|
|
|
|
|
by tauoverpi
430 days ago
|
|
Nice, I've found that using an iterator for this often generates quite a bit of extra code and prevents vectorization in general which is why I switched to an API using inversion of control for the `forEach` case (I don't have iterators). Working on one item at a time (which the iterator causes) resulted in quite a bit of overhead defeating partially the gains from having a more compact memory layout (SoA) with a more complex code path while preventing use of SIMD over multiple components at a time. Is this an issue observed in this implementation and what is the general design space that this implementation targets? How it works now is partially how mach had it at least a year or more ago if I remember correctly while they still had an ECS. |
|
I was concerned about this, so I provide the following two APIs:
* https://docs.gamesbymason.com/zcs/#zcs.Entities.chunkIterato...
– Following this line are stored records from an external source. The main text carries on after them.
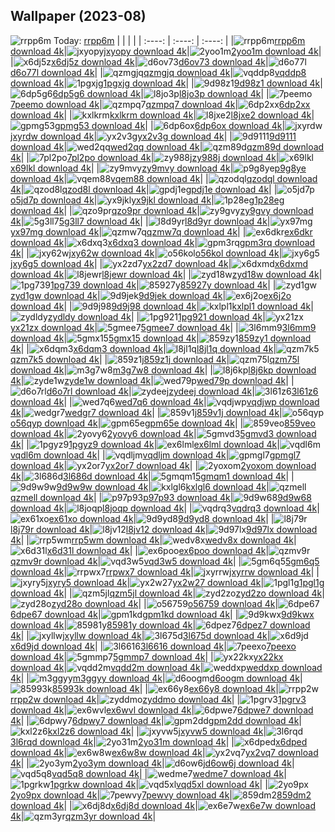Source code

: ## Wallpaper (2023-08)
![rrpp6m](https://w.wallhaven.cc/full/rr/wallhaven-rrpp6m.png) Today: [rrpp6m](https://th.wallhaven.cc/small/rr/rrpp6m.jpg)
|      |      |      |
| :----: | :----: | :----: |
|![rrpp6m](https://th.wallhaven.cc/small/rr/rrpp6m.jpg)[rrpp6m download 4k](https://wallhaven.cc/w/rrpp6m)|![jxyopy](https://th.wallhaven.cc/small/jx/jxyopy.jpg)[jxyopy download 4k](https://wallhaven.cc/w/jxyopy)|![2yoo1m](https://th.wallhaven.cc/small/2y/2yoo1m.jpg)[2yoo1m download 4k](https://wallhaven.cc/w/2yoo1m)|
|![x6dj5z](https://th.wallhaven.cc/small/x6/x6dj5z.jpg)[x6dj5z download 4k](https://wallhaven.cc/w/x6dj5z)|![d6ov73](https://th.wallhaven.cc/small/d6/d6ov73.jpg)[d6ov73 download 4k](https://wallhaven.cc/w/d6ov73)|![d6o77l](https://th.wallhaven.cc/small/d6/d6o77l.jpg)[d6o77l download 4k](https://wallhaven.cc/w/d6o77l)|
|![qzmgjq](https://th.wallhaven.cc/small/qz/qzmgjq.jpg)[qzmgjq download 4k](https://wallhaven.cc/w/qzmgjq)|![vqddp8](https://th.wallhaven.cc/small/vq/vqddp8.jpg)[vqddp8 download 4k](https://wallhaven.cc/w/vqddp8)|![1pgxjg](https://th.wallhaven.cc/small/1p/1pgxjg.jpg)[1pgxjg download 4k](https://wallhaven.cc/w/1pgxjg)|
|![9d98z1](https://th.wallhaven.cc/small/9d/9d98z1.jpg)[9d98z1 download 4k](https://wallhaven.cc/w/9d98z1)|![6dp5g6](https://th.wallhaven.cc/small/6d/6dp5g6.jpg)[6dp5g6 download 4k](https://wallhaven.cc/w/6dp5g6)|![l8jo3p](https://th.wallhaven.cc/small/l8/l8jo3p.jpg)[l8jo3p download 4k](https://wallhaven.cc/w/l8jo3p)|
|![7peemo](https://th.wallhaven.cc/small/7p/7peemo.jpg)[7peemo download 4k](https://wallhaven.cc/w/7peemo)|![qzmpq7](https://th.wallhaven.cc/small/qz/qzmpq7.jpg)[qzmpq7 download 4k](https://wallhaven.cc/w/qzmpq7)|![6dp2xx](https://th.wallhaven.cc/small/6d/6dp2xx.jpg)[6dp2xx download 4k](https://wallhaven.cc/w/6dp2xx)|
|![kxlkrm](https://th.wallhaven.cc/small/kx/kxlkrm.jpg)[kxlkrm download 4k](https://wallhaven.cc/w/kxlkrm)|![l8jxe2](https://th.wallhaven.cc/small/l8/l8jxe2.jpg)[l8jxe2 download 4k](https://wallhaven.cc/w/l8jxe2)|![gpmg53](https://th.wallhaven.cc/small/gp/gpmg53.jpg)[gpmg53 download 4k](https://wallhaven.cc/w/gpmg53)|
|![6dp6ox](https://th.wallhaven.cc/small/6d/6dp6ox.jpg)[6dp6ox download 4k](https://wallhaven.cc/w/6dp6ox)|![jxyrdw](https://th.wallhaven.cc/small/jx/jxyrdw.jpg)[jxyrdw download 4k](https://wallhaven.cc/w/jxyrdw)|![yx2v3g](https://th.wallhaven.cc/small/yx/yx2v3g.jpg)[yx2v3g download 4k](https://wallhaven.cc/w/yx2v3g)|
|![9d9111](https://th.wallhaven.cc/small/9d/9d9111.jpg)[9d9111 download 4k](https://wallhaven.cc/w/9d9111)|![wed2qq](https://th.wallhaven.cc/small/we/wed2qq.jpg)[wed2qq download 4k](https://wallhaven.cc/w/wed2qq)|![qzm89d](https://th.wallhaven.cc/small/qz/qzm89d.jpg)[qzm89d download 4k](https://wallhaven.cc/w/qzm89d)|
|![7pl2po](https://th.wallhaven.cc/small/7p/7pl2po.jpg)[7pl2po download 4k](https://wallhaven.cc/w/7pl2po)|![zy988j](https://th.wallhaven.cc/small/zy/zy988j.jpg)[zy988j download 4k](https://wallhaven.cc/w/zy988j)|![x69lkl](https://th.wallhaven.cc/small/x6/x69lkl.jpg)[x69lkl download 4k](https://wallhaven.cc/w/x69lkl)|
|![zy9mvy](https://th.wallhaven.cc/small/zy/zy9mvy.jpg)[zy9mvy download 4k](https://wallhaven.cc/w/zy9mvy)|![p9g8ye](https://th.wallhaven.cc/small/p9/p9g8ye.jpg)[p9g8ye download 4k](https://wallhaven.cc/w/p9g8ye)|![vqem88](https://th.wallhaven.cc/small/vq/vqem88.jpg)[vqem88 download 4k](https://wallhaven.cc/w/vqem88)|
|![qzodql](https://th.wallhaven.cc/small/qz/qzodql.jpg)[qzodql download 4k](https://wallhaven.cc/w/qzodql)|![qzod8l](https://th.wallhaven.cc/small/qz/qzod8l.jpg)[qzod8l download 4k](https://wallhaven.cc/w/qzod8l)|![gpdj1e](https://th.wallhaven.cc/small/gp/gpdj1e.jpg)[gpdj1e download 4k](https://wallhaven.cc/w/gpdj1e)|
|![o5jd7p](https://th.wallhaven.cc/small/o5/o5jd7p.jpg)[o5jd7p download 4k](https://wallhaven.cc/w/o5jd7p)|![yx9jkl](https://th.wallhaven.cc/small/yx/yx9jkl.jpg)[yx9jkl download 4k](https://wallhaven.cc/w/yx9jkl)|![1p28eg](https://th.wallhaven.cc/small/1p/1p28eg.jpg)[1p28eg download 4k](https://wallhaven.cc/w/1p28eg)|
|![qzo9pr](https://th.wallhaven.cc/small/qz/qzo9pr.jpg)[qzo9pr download 4k](https://wallhaven.cc/w/qzo9pr)|![zy9gvy](https://th.wallhaven.cc/small/zy/zy9gvy.jpg)[zy9gvy download 4k](https://wallhaven.cc/w/zy9gvy)|![5g3ll7](https://th.wallhaven.cc/small/5g/5g3ll7.jpg)[5g3ll7 download 4k](https://wallhaven.cc/w/5g3ll7)|
|![l8d9yr](https://th.wallhaven.cc/small/l8/l8d9yr.jpg)[l8d9yr download 4k](https://wallhaven.cc/w/l8d9yr)|![yx97mg](https://th.wallhaven.cc/small/yx/yx97mg.jpg)[yx97mg download 4k](https://wallhaven.cc/w/yx97mg)|![qzmw7q](https://th.wallhaven.cc/small/qz/qzmw7q.jpg)[qzmw7q download 4k](https://wallhaven.cc/w/qzmw7q)|
|![ex6dkr](https://th.wallhaven.cc/small/ex/ex6dkr.jpg)[ex6dkr download 4k](https://wallhaven.cc/w/ex6dkr)|![x6dxq3](https://th.wallhaven.cc/small/x6/x6dxq3.jpg)[x6dxq3 download 4k](https://wallhaven.cc/w/x6dxq3)|![gpm3rq](https://th.wallhaven.cc/small/gp/gpm3rq.jpg)[gpm3rq download 4k](https://wallhaven.cc/w/gpm3rq)|
|![jxy62w](https://th.wallhaven.cc/small/jx/jxy62w.jpg)[jxy62w download 4k](https://wallhaven.cc/w/jxy62w)|![o56kol](https://th.wallhaven.cc/small/o5/o56kol.jpg)[o56kol download 4k](https://wallhaven.cc/w/o56kol)|![jxy6g5](https://th.wallhaven.cc/small/jx/jxy6g5.jpg)[jxy6g5 download 4k](https://wallhaven.cc/w/jxy6g5)|
|![yx2zd7](https://th.wallhaven.cc/small/yx/yx2zd7.jpg)[yx2zd7 download 4k](https://wallhaven.cc/w/yx2zd7)|![x6dxmd](https://th.wallhaven.cc/small/x6/x6dxmd.jpg)[x6dxmd download 4k](https://wallhaven.cc/w/x6dxmd)|![l8jewr](https://th.wallhaven.cc/small/l8/l8jewr.jpg)[l8jewr download 4k](https://wallhaven.cc/w/l8jewr)|
|![zyd18w](https://th.wallhaven.cc/small/zy/zyd18w.jpg)[zyd18w download 4k](https://wallhaven.cc/w/zyd18w)|![1pg739](https://th.wallhaven.cc/small/1p/1pg739.jpg)[1pg739 download 4k](https://wallhaven.cc/w/1pg739)|![85927y](https://th.wallhaven.cc/small/85/85927y.jpg)[85927y download 4k](https://wallhaven.cc/w/85927y)|
|![zyd1gw](https://th.wallhaven.cc/small/zy/zyd1gw.jpg)[zyd1gw download 4k](https://wallhaven.cc/w/zyd1gw)|![9d9jek](https://th.wallhaven.cc/small/9d/9d9jek.jpg)[9d9jek download 4k](https://wallhaven.cc/w/9d9jek)|![ex6j2o](https://th.wallhaven.cc/small/ex/ex6j2o.jpg)[ex6j2o download 4k](https://wallhaven.cc/w/ex6j2o)|
|![9d9j98](https://th.wallhaven.cc/small/9d/9d9j98.jpg)[9d9j98 download 4k](https://wallhaven.cc/w/9d9j98)|![kxlpl1](https://th.wallhaven.cc/small/kx/kxlpl1.jpg)[kxlpl1 download 4k](https://wallhaven.cc/w/kxlpl1)|![zydldy](https://th.wallhaven.cc/small/zy/zydldy.jpg)[zydldy download 4k](https://wallhaven.cc/w/zydldy)|
|![1pg921](https://th.wallhaven.cc/small/1p/1pg921.jpg)[1pg921 download 4k](https://wallhaven.cc/w/1pg921)|![yx21zx](https://th.wallhaven.cc/small/yx/yx21zx.jpg)[yx21zx download 4k](https://wallhaven.cc/w/yx21zx)|![5gmee7](https://th.wallhaven.cc/small/5g/5gmee7.jpg)[5gmee7 download 4k](https://wallhaven.cc/w/5gmee7)|
|![3l6mm9](https://th.wallhaven.cc/small/3l/3l6mm9.jpg)[3l6mm9 download 4k](https://wallhaven.cc/w/3l6mm9)|![5gmx15](https://th.wallhaven.cc/small/5g/5gmx15.jpg)[5gmx15 download 4k](https://wallhaven.cc/w/5gmx15)|![859zy1](https://th.wallhaven.cc/small/85/859zy1.jpg)[859zy1 download 4k](https://wallhaven.cc/w/859zy1)|
|![x6dqm3](https://th.wallhaven.cc/small/x6/x6dqm3.jpg)[x6dqm3 download 4k](https://wallhaven.cc/w/x6dqm3)|![l8jl1q](https://th.wallhaven.cc/small/l8/l8jl1q.jpg)[l8jl1q download 4k](https://wallhaven.cc/w/l8jl1q)|![qzm7k5](https://th.wallhaven.cc/small/qz/qzm7k5.jpg)[qzm7k5 download 4k](https://wallhaven.cc/w/qzm7k5)|
|![859z1j](https://th.wallhaven.cc/small/85/859z1j.jpg)[859z1j download 4k](https://wallhaven.cc/w/859z1j)|![qzm75l](https://th.wallhaven.cc/small/qz/qzm75l.jpg)[qzm75l download 4k](https://wallhaven.cc/w/qzm75l)|![m3g7w8](https://th.wallhaven.cc/small/m3/m3g7w8.jpg)[m3g7w8 download 4k](https://wallhaven.cc/w/m3g7w8)|
|![l8j6kp](https://th.wallhaven.cc/small/l8/l8j6kp.jpg)[l8j6kp download 4k](https://wallhaven.cc/w/l8j6kp)|![zyde1w](https://th.wallhaven.cc/small/zy/zyde1w.jpg)[zyde1w download 4k](https://wallhaven.cc/w/zyde1w)|![wed79p](https://th.wallhaven.cc/small/we/wed79p.jpg)[wed79p download 4k](https://wallhaven.cc/w/wed79p)|
|![d6o7rl](https://th.wallhaven.cc/small/d6/d6o7rl.jpg)[d6o7rl download 4k](https://wallhaven.cc/w/d6o7rl)|![zydeej](https://th.wallhaven.cc/small/zy/zydeej.jpg)[zydeej download 4k](https://wallhaven.cc/w/zydeej)|![3l61z6](https://th.wallhaven.cc/small/3l/3l61z6.jpg)[3l61z6 download 4k](https://wallhaven.cc/w/3l61z6)|
|![wed7q6](https://th.wallhaven.cc/small/we/wed7q6.jpg)[wed7q6 download 4k](https://wallhaven.cc/w/wed7q6)|![vqdjwp](https://th.wallhaven.cc/small/vq/vqdjwp.jpg)[vqdjwp download 4k](https://wallhaven.cc/w/vqdjwp)|![wedgr7](https://th.wallhaven.cc/small/we/wedgr7.jpg)[wedgr7 download 4k](https://wallhaven.cc/w/wedgr7)|
|![859v1j](https://th.wallhaven.cc/small/85/859v1j.jpg)[859v1j download 4k](https://wallhaven.cc/w/859v1j)|![o56qyp](https://th.wallhaven.cc/small/o5/o56qyp.jpg)[o56qyp download 4k](https://wallhaven.cc/w/o56qyp)|![gpm65e](https://th.wallhaven.cc/small/gp/gpm65e.jpg)[gpm65e download 4k](https://wallhaven.cc/w/gpm65e)|
|![859veo](https://th.wallhaven.cc/small/85/859veo.jpg)[859veo download 4k](https://wallhaven.cc/w/859veo)|![2yovy6](https://th.wallhaven.cc/small/2y/2yovy6.jpg)[2yovy6 download 4k](https://wallhaven.cc/w/2yovy6)|![5gmvd3](https://th.wallhaven.cc/small/5g/5gmvd3.jpg)[5gmvd3 download 4k](https://wallhaven.cc/w/5gmvd3)|
|![1pgyz9](https://th.wallhaven.cc/small/1p/1pgyz9.jpg)[1pgyz9 download 4k](https://wallhaven.cc/w/1pgyz9)|![ex6lml](https://th.wallhaven.cc/small/ex/ex6lml.jpg)[ex6lml download 4k](https://wallhaven.cc/w/ex6lml)|![vqdl6m](https://th.wallhaven.cc/small/vq/vqdl6m.jpg)[vqdl6m download 4k](https://wallhaven.cc/w/vqdl6m)|
|![vqdljm](https://th.wallhaven.cc/small/vq/vqdljm.jpg)[vqdljm download 4k](https://wallhaven.cc/w/vqdljm)|![gpmgl7](https://th.wallhaven.cc/small/gp/gpmgl7.jpg)[gpmgl7 download 4k](https://wallhaven.cc/w/gpmgl7)|![yx2or7](https://th.wallhaven.cc/small/yx/yx2or7.jpg)[yx2or7 download 4k](https://wallhaven.cc/w/yx2or7)|
|![2yoxom](https://th.wallhaven.cc/small/2y/2yoxom.jpg)[2yoxom download 4k](https://wallhaven.cc/w/2yoxom)|![3l686d](https://th.wallhaven.cc/small/3l/3l686d.jpg)[3l686d download 4k](https://wallhaven.cc/w/3l686d)|![5gmqm1](https://th.wallhaven.cc/small/5g/5gmqm1.jpg)[5gmqm1 download 4k](https://wallhaven.cc/w/5gmqm1)|
|![9d9w9w](https://th.wallhaven.cc/small/9d/9d9w9w.jpg)[9d9w9w download 4k](https://wallhaven.cc/w/9d9w9w)|![kxlgl6](https://th.wallhaven.cc/small/kx/kxlgl6.jpg)[kxlgl6 download 4k](https://wallhaven.cc/w/kxlgl6)|![qzmell](https://th.wallhaven.cc/small/qz/qzmell.jpg)[qzmell download 4k](https://wallhaven.cc/w/qzmell)|
|![p97p93](https://th.wallhaven.cc/small/p9/p97p93.jpg)[p97p93 download 4k](https://wallhaven.cc/w/p97p93)|![9d9w68](https://th.wallhaven.cc/small/9d/9d9w68.jpg)[9d9w68 download 4k](https://wallhaven.cc/w/9d9w68)|![l8joqp](https://th.wallhaven.cc/small/l8/l8joqp.jpg)[l8joqp download 4k](https://wallhaven.cc/w/l8joqp)|
|![vqdrq3](https://th.wallhaven.cc/small/vq/vqdrq3.jpg)[vqdrq3 download 4k](https://wallhaven.cc/w/vqdrq3)|![ex61xo](https://th.wallhaven.cc/small/ex/ex61xo.jpg)[ex61xo download 4k](https://wallhaven.cc/w/ex61xo)|![9d9yd8](https://th.wallhaven.cc/small/9d/9d9yd8.jpg)[9d9yd8 download 4k](https://wallhaven.cc/w/9d9yd8)|
|![l8j79r](https://th.wallhaven.cc/small/l8/l8j79r.jpg)[l8j79r download 4k](https://wallhaven.cc/w/l8j79r)|![l8jv12](https://th.wallhaven.cc/small/l8/l8jv12.jpg)[l8jv12 download 4k](https://wallhaven.cc/w/l8jv12)|![9d97lx](https://th.wallhaven.cc/small/9d/9d97lx.jpg)[9d97lx download 4k](https://wallhaven.cc/w/9d97lx)|
|![rrp5wm](https://th.wallhaven.cc/small/rr/rrp5wm.jpg)[rrp5wm download 4k](https://wallhaven.cc/w/rrp5wm)|![wedv8x](https://th.wallhaven.cc/small/we/wedv8x.jpg)[wedv8x download 4k](https://wallhaven.cc/w/wedv8x)|![x6d31l](https://th.wallhaven.cc/small/x6/x6d31l.jpg)[x6d31l download 4k](https://wallhaven.cc/w/x6d31l)|
|![ex6poo](https://th.wallhaven.cc/small/ex/ex6poo.jpg)[ex6poo download 4k](https://wallhaven.cc/w/ex6poo)|![qzmv9r](https://th.wallhaven.cc/small/qz/qzmv9r.jpg)[qzmv9r download 4k](https://wallhaven.cc/w/qzmv9r)|![vqd3w5](https://th.wallhaven.cc/small/vq/vqd3w5.jpg)[vqd3w5 download 4k](https://wallhaven.cc/w/vqd3w5)|
|![5gm6q5](https://th.wallhaven.cc/small/5g/5gm6q5.jpg)[5gm6q5 download 4k](https://wallhaven.cc/w/5gm6q5)|![rrpwx7](https://th.wallhaven.cc/small/rr/rrpwx7.jpg)[rrpwx7 download 4k](https://wallhaven.cc/w/rrpwx7)|![jxyrrw](https://th.wallhaven.cc/small/jx/jxyrrw.jpg)[jxyrrw download 4k](https://wallhaven.cc/w/jxyrrw)|
|![jxyry5](https://th.wallhaven.cc/small/jx/jxyry5.jpg)[jxyry5 download 4k](https://wallhaven.cc/w/jxyry5)|![yx2w27](https://th.wallhaven.cc/small/yx/yx2w27.jpg)[yx2w27 download 4k](https://wallhaven.cc/w/yx2w27)|![1pgl1g](https://th.wallhaven.cc/small/1p/1pgl1g.jpg)[1pgl1g download 4k](https://wallhaven.cc/w/1pgl1g)|
|![qzm5jl](https://th.wallhaven.cc/small/qz/qzm5jl.jpg)[qzm5jl download 4k](https://wallhaven.cc/w/qzm5jl)|![zyd2zo](https://th.wallhaven.cc/small/zy/zyd2zo.jpg)[zyd2zo download 4k](https://wallhaven.cc/w/zyd2zo)|![zyd28o](https://th.wallhaven.cc/small/zy/zyd28o.jpg)[zyd28o download 4k](https://wallhaven.cc/w/zyd28o)|
|![o56759](https://th.wallhaven.cc/small/o5/o56759.jpg)[o56759 download 4k](https://wallhaven.cc/w/o56759)|![6dpe67](https://th.wallhaven.cc/small/6d/6dpe67.jpg)[6dpe67 download 4k](https://wallhaven.cc/w/6dpe67)|![gpm1kd](https://th.wallhaven.cc/small/gp/gpm1kd.jpg)[gpm1kd download 4k](https://wallhaven.cc/w/gpm1kd)|
|![9d9kwx](https://th.wallhaven.cc/small/9d/9d9kwx.jpg)[9d9kwx download 4k](https://wallhaven.cc/w/9d9kwx)|![85981y](https://th.wallhaven.cc/small/85/85981y.jpg)[85981y download 4k](https://wallhaven.cc/w/85981y)|![6dpez7](https://th.wallhaven.cc/small/6d/6dpez7.jpg)[6dpez7 download 4k](https://wallhaven.cc/w/6dpez7)|
|![jxyllw](https://th.wallhaven.cc/small/jx/jxyllw.jpg)[jxyllw download 4k](https://wallhaven.cc/w/jxyllw)|![3l675d](https://th.wallhaven.cc/small/3l/3l675d.jpg)[3l675d download 4k](https://wallhaven.cc/w/3l675d)|![x6d9jd](https://th.wallhaven.cc/small/x6/x6d9jd.jpg)[x6d9jd download 4k](https://wallhaven.cc/w/x6d9jd)|
|![3l6616](https://th.wallhaven.cc/small/3l/3l6616.jpg)[3l6616 download 4k](https://wallhaven.cc/w/3l6616)|![7peexo](https://th.wallhaven.cc/small/7p/7peexo.jpg)[7peexo download 4k](https://wallhaven.cc/w/7peexo)|![5gmmp7](https://th.wallhaven.cc/small/5g/5gmmp7.jpg)[5gmmp7 download 4k](https://wallhaven.cc/w/5gmmp7)|
|![yx22kx](https://th.wallhaven.cc/small/yx/yx22kx.jpg)[yx22kx download 4k](https://wallhaven.cc/w/yx22kx)|![vqdd2m](https://th.wallhaven.cc/small/vq/vqdd2m.jpg)[vqdd2m download 4k](https://wallhaven.cc/w/vqdd2m)|![weddxp](https://th.wallhaven.cc/small/we/weddxp.jpg)[weddxp download 4k](https://wallhaven.cc/w/weddxp)|
|![m3ggyy](https://th.wallhaven.cc/small/m3/m3ggyy.jpg)[m3ggyy download 4k](https://wallhaven.cc/w/m3ggyy)|![d6oogm](https://th.wallhaven.cc/small/d6/d6oogm.jpg)[d6oogm download 4k](https://wallhaven.cc/w/d6oogm)|![85993k](https://th.wallhaven.cc/small/85/85993k.jpg)[85993k download 4k](https://wallhaven.cc/w/85993k)|
|![ex66y8](https://th.wallhaven.cc/small/ex/ex66y8.jpg)[ex66y8 download 4k](https://wallhaven.cc/w/ex66y8)|![rrpp2w](https://th.wallhaven.cc/small/rr/rrpp2w.jpg)[rrpp2w download 4k](https://wallhaven.cc/w/rrpp2w)|![zyddmo](https://th.wallhaven.cc/small/zy/zyddmo.jpg)[zyddmo download 4k](https://wallhaven.cc/w/zyddmo)|
|![1pgrv3](https://th.wallhaven.cc/small/1p/1pgrv3.jpg)[1pgrv3 download 4k](https://wallhaven.cc/w/1pgrv3)|![ex6wvl](https://th.wallhaven.cc/small/ex/ex6wvl.jpg)[ex6wvl download 4k](https://wallhaven.cc/w/ex6wvl)|![6dpwe7](https://th.wallhaven.cc/small/6d/6dpwe7.jpg)[6dpwe7 download 4k](https://wallhaven.cc/w/6dpwe7)|
|![6dpwy7](https://th.wallhaven.cc/small/6d/6dpwy7.jpg)[6dpwy7 download 4k](https://wallhaven.cc/w/6dpwy7)|![gpm2dd](https://th.wallhaven.cc/small/gp/gpm2dd.jpg)[gpm2dd download 4k](https://wallhaven.cc/w/gpm2dd)|![kxl2z6](https://th.wallhaven.cc/small/kx/kxl2z6.jpg)[kxl2z6 download 4k](https://wallhaven.cc/w/kxl2z6)|
|![jxyvw5](https://th.wallhaven.cc/small/jx/jxyvw5.jpg)[jxyvw5 download 4k](https://wallhaven.cc/w/jxyvw5)|![3l6rqd](https://th.wallhaven.cc/small/3l/3l6rqd.jpg)[3l6rqd download 4k](https://wallhaven.cc/w/3l6rqd)|![2yo31m](https://th.wallhaven.cc/small/2y/2yo31m.jpg)[2yo31m download 4k](https://wallhaven.cc/w/2yo31m)|
|![x6dped](https://th.wallhaven.cc/small/x6/x6dped.jpg)[x6dped download 4k](https://wallhaven.cc/w/x6dped)|![ex6w8w](https://th.wallhaven.cc/small/ex/ex6w8w.jpg)[ex6w8w download 4k](https://wallhaven.cc/w/ex6w8w)|![yx2vq7](https://th.wallhaven.cc/small/yx/yx2vq7.jpg)[yx2vq7 download 4k](https://wallhaven.cc/w/yx2vq7)|
|![2yo3ym](https://th.wallhaven.cc/small/2y/2yo3ym.jpg)[2yo3ym download 4k](https://wallhaven.cc/w/2yo3ym)|![d6ow6j](https://th.wallhaven.cc/small/d6/d6ow6j.jpg)[d6ow6j download 4k](https://wallhaven.cc/w/d6ow6j)|![vqd5q8](https://th.wallhaven.cc/small/vq/vqd5q8.jpg)[vqd5q8 download 4k](https://wallhaven.cc/w/vqd5q8)|
|![wedme7](https://th.wallhaven.cc/small/we/wedme7.jpg)[wedme7 download 4k](https://wallhaven.cc/w/wedme7)|![1pgrkw](https://th.wallhaven.cc/small/1p/1pgrkw.jpg)[1pgrkw download 4k](https://wallhaven.cc/w/1pgrkw)|![vqd5xl](https://th.wallhaven.cc/small/vq/vqd5xl.jpg)[vqd5xl download 4k](https://wallhaven.cc/w/vqd5xl)|
|![2yo9px](https://th.wallhaven.cc/small/2y/2yo9px.jpg)[2yo9px download 4k](https://wallhaven.cc/w/2yo9px)|![7pewvy](https://th.wallhaven.cc/small/7p/7pewvy.jpg)[7pewvy download 4k](https://wallhaven.cc/w/7pewvy)|![859dm2](https://th.wallhaven.cc/small/85/859dm2.jpg)[859dm2 download 4k](https://wallhaven.cc/w/859dm2)|
|![x6dj8d](https://th.wallhaven.cc/small/x6/x6dj8d.jpg)[x6dj8d download 4k](https://wallhaven.cc/w/x6dj8d)|![ex6e7w](https://th.wallhaven.cc/small/ex/ex6e7w.jpg)[ex6e7w download 4k](https://wallhaven.cc/w/ex6e7w)|![qzm3yr](https://th.wallhaven.cc/small/qz/qzm3yr.jpg)[qzm3yr download 4k](https://wallhaven.cc/w/qzm3yr)|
* https://docs.gamesbymason.com/zcs/#zcs.Entities.forEachChunk
Both of these iterate over chunks instead of entities, and as a result the iterator only needs to advance once per chunk of contiguous entities. The caller is then responsible for calling chunk.view (https://docs.gamesbymason.com/zcs/#zcs.chunk.Chunk.view) to get slices of components from the current chunk, and from there they can either rely on autovectorization or implement the vectorization themselves since they're now working actual slices of data instead of an iterator.
I haven't actually checked if the optimizer is smart enough to work back from the higher level API and realize that it's just an abstracted for loop. I inline some stuff to encourage this, but my assumption is basically that this is an unrealistic thing to expect it to do hence the lower level API. Providing the per-chunk API also isn't really a maintenance burden or anything since the high level API is implemented in terms of it anyway.
There's an argument to be made that I should only provide the lower level API since it's likely more optimal, but IMO it's less friendly & switching to it in the rare instances where it turns out to be a bottleneck should be easy enough.
Is my chunk iterator API similar to where you ended up with, or did you take it a different direction? Feel free to link your project if you want, I'm always interested to see how other people handle this stuff!